Depends on the age of your beardie. A baby/juvenile needs a mostly meat diet (although juveniles you also need good quality veges).
Adult beardies need a mostly vege diet with only SOME insects. Also depends on how active your beardie is.
A good staple in the meat department are crickets. Now my beardie won't eat them unless I remove the hoppers. They are low in fat and have quality protein in them. The mealworms and those very large mealworm-like bugs are high in fat so give them only as a treat.
I have numerous pets at home including bullfrogs so I need to get multiple amounts of crickets. I found them actually CHEAPER going on the internet and purchasing them. The below link is truly awesome. Best prices that I could find, and the foodstuffs are of the highest quality:
http://www.reptilefood.com/
I order a thousand crickets (1/2" size) and keep them in two ten gallon tanks. I give them high quality food daily and clean out the cricket tanks daily and provide an extremely shallow dish to drink from (works great-crickets never drown in it)-even crickets have to be cared for just like any other pet. They will last me an approximately entire three to four weeks (always over 3 weeks) which is great since I need to about 1,000 crickets a month.
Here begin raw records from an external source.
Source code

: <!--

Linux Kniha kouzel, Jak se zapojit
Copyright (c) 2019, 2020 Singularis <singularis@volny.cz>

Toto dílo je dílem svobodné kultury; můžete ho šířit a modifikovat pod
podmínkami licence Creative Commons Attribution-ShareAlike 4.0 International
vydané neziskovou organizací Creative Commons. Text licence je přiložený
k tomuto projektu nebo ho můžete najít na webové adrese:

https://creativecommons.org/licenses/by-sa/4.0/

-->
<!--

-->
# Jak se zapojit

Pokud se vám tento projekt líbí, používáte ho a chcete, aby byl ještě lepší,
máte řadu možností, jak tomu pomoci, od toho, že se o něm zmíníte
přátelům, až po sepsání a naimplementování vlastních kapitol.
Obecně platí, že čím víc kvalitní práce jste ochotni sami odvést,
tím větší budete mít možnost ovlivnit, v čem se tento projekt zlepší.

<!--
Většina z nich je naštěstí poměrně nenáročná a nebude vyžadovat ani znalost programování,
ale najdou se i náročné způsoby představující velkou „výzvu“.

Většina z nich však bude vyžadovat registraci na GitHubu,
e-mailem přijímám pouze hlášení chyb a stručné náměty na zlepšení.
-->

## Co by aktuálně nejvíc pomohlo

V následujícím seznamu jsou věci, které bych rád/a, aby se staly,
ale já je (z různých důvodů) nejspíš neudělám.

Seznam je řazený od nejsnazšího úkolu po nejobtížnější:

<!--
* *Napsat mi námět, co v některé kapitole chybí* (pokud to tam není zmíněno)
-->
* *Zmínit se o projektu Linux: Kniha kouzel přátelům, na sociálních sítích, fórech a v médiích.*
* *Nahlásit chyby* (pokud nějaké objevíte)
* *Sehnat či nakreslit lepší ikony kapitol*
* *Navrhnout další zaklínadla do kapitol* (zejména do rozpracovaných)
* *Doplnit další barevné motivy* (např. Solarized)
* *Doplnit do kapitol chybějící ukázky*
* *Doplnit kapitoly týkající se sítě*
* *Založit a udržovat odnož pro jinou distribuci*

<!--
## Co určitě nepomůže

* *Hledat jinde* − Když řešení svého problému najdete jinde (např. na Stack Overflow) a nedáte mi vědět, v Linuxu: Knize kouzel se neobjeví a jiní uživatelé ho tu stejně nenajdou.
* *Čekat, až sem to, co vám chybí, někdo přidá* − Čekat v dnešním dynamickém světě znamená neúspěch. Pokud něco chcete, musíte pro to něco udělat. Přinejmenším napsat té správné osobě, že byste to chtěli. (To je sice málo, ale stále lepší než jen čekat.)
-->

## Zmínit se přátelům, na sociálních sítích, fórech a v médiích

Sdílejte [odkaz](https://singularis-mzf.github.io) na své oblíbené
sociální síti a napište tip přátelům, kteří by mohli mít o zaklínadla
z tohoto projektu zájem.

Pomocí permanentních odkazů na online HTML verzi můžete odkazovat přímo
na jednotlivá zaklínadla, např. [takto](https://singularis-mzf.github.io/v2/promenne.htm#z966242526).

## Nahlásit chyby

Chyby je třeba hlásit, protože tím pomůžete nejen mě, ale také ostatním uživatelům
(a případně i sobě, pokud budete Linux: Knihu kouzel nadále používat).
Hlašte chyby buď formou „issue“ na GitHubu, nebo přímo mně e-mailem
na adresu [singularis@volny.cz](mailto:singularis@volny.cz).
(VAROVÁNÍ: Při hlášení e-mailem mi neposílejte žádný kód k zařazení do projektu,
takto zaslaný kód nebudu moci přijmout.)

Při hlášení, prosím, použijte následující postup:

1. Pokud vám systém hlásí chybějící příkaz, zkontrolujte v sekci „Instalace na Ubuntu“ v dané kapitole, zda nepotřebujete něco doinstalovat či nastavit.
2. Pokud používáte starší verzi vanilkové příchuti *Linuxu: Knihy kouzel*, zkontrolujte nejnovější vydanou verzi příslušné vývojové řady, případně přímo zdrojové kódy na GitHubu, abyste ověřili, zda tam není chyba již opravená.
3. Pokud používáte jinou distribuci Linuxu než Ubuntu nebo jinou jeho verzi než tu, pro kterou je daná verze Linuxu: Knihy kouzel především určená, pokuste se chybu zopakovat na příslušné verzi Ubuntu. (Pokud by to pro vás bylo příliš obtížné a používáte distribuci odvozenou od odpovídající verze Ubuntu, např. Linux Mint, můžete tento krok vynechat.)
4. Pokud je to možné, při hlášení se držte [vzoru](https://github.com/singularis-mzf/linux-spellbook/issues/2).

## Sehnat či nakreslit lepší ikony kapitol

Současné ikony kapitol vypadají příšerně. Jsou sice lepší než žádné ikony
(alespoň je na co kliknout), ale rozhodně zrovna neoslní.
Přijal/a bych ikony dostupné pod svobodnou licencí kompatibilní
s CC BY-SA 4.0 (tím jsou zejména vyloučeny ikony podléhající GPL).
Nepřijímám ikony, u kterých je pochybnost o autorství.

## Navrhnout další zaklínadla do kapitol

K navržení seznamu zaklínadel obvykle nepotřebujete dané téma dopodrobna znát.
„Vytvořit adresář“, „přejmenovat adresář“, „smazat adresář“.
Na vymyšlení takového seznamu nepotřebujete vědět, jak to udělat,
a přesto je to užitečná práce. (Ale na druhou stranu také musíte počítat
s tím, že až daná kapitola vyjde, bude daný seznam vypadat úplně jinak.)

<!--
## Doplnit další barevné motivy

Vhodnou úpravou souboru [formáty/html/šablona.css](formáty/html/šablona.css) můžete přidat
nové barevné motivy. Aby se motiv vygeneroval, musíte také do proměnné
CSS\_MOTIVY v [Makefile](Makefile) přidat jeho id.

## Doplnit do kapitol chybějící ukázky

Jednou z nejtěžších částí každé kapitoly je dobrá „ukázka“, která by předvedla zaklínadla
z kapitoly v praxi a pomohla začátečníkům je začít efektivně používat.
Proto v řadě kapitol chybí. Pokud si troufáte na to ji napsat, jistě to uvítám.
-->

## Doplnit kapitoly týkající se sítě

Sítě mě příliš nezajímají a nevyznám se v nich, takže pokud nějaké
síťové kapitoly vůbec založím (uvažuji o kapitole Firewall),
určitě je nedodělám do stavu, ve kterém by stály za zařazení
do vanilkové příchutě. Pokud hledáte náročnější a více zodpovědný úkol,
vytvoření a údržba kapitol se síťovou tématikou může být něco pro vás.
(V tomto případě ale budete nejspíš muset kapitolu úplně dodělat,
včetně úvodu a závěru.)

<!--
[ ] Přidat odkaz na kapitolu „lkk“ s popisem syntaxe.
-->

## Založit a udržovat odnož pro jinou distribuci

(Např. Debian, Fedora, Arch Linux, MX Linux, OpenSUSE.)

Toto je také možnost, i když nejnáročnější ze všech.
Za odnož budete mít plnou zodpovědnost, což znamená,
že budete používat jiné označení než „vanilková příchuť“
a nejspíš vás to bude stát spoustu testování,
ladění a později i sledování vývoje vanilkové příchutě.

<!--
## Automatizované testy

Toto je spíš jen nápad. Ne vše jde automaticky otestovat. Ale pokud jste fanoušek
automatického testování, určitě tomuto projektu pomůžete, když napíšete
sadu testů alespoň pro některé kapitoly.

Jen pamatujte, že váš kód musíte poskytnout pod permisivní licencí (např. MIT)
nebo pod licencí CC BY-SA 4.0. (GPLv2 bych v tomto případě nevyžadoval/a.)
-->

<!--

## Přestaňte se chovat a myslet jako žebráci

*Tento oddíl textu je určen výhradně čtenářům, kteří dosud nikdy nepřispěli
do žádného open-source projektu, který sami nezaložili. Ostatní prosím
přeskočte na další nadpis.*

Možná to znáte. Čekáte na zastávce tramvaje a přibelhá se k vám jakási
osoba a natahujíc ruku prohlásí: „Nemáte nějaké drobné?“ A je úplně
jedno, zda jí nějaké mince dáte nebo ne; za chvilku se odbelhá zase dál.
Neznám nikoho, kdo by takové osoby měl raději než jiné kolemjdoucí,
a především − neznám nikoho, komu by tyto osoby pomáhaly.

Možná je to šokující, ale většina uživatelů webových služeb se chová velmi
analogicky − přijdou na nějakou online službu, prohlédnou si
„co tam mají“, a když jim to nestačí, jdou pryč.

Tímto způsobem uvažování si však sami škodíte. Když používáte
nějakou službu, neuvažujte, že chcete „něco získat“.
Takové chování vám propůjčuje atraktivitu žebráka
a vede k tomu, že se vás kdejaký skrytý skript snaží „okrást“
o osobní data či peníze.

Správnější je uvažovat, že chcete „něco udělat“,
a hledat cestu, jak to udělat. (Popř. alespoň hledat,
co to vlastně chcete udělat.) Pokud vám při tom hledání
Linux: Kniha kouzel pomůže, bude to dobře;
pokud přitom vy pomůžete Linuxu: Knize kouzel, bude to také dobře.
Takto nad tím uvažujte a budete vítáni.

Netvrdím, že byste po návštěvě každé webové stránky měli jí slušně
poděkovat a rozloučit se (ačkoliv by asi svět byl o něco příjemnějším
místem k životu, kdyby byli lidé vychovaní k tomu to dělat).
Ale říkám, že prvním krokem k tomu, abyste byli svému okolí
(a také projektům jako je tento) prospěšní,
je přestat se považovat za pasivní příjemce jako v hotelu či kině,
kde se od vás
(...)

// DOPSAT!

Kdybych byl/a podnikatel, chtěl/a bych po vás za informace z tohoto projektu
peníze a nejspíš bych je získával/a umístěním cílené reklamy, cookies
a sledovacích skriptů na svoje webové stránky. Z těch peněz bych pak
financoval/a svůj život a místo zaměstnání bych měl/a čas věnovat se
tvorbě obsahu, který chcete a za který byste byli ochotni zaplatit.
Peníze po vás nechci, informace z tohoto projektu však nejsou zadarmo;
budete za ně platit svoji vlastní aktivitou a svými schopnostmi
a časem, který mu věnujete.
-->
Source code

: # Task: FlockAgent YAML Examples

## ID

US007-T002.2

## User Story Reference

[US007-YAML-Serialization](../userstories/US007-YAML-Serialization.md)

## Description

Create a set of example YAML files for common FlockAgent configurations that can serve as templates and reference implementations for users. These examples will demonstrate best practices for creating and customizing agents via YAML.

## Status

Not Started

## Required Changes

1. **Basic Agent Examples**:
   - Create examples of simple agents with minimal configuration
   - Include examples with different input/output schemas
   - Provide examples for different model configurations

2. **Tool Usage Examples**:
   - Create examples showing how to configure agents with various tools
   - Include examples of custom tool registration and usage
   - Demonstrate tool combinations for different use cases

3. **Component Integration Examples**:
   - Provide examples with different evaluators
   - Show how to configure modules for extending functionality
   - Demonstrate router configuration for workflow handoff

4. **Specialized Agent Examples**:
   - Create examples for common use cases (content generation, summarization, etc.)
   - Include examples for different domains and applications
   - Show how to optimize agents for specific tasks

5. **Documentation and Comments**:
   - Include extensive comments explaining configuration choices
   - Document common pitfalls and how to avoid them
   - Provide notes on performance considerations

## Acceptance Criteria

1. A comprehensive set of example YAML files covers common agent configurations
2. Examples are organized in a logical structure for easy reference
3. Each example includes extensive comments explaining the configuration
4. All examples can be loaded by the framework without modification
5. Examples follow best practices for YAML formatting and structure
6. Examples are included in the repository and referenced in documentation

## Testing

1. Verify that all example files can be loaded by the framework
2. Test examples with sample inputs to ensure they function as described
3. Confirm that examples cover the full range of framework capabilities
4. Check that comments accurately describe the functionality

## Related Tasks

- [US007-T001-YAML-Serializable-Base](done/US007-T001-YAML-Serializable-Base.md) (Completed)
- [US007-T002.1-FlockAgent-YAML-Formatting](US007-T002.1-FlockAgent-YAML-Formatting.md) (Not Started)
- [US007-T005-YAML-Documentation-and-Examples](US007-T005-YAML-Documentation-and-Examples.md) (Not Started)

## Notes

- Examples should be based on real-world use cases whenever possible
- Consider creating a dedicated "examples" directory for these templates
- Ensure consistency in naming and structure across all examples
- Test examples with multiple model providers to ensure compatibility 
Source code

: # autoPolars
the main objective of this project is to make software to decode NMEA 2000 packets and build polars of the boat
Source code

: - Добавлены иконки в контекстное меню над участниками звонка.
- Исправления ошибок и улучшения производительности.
So the cost is cut in half ordering them online with overnight delivery!
If your beardie is a baby/juvenile: DO NOT FEED CRICKETS THAT IS LARGER THAN THE SPACE BETWEEN THEIR EYES. When my beardie was a baby/juvenile she preferred to be handfed so I simply cut off the cricket's legs, certainly cut off the oviposter (that stick like projection on the back of female crickets), cut off the head, and cut the body up it up in small pieces before feeding. These days she will eat on her own but will refuse crickets unless I remove the hoppers.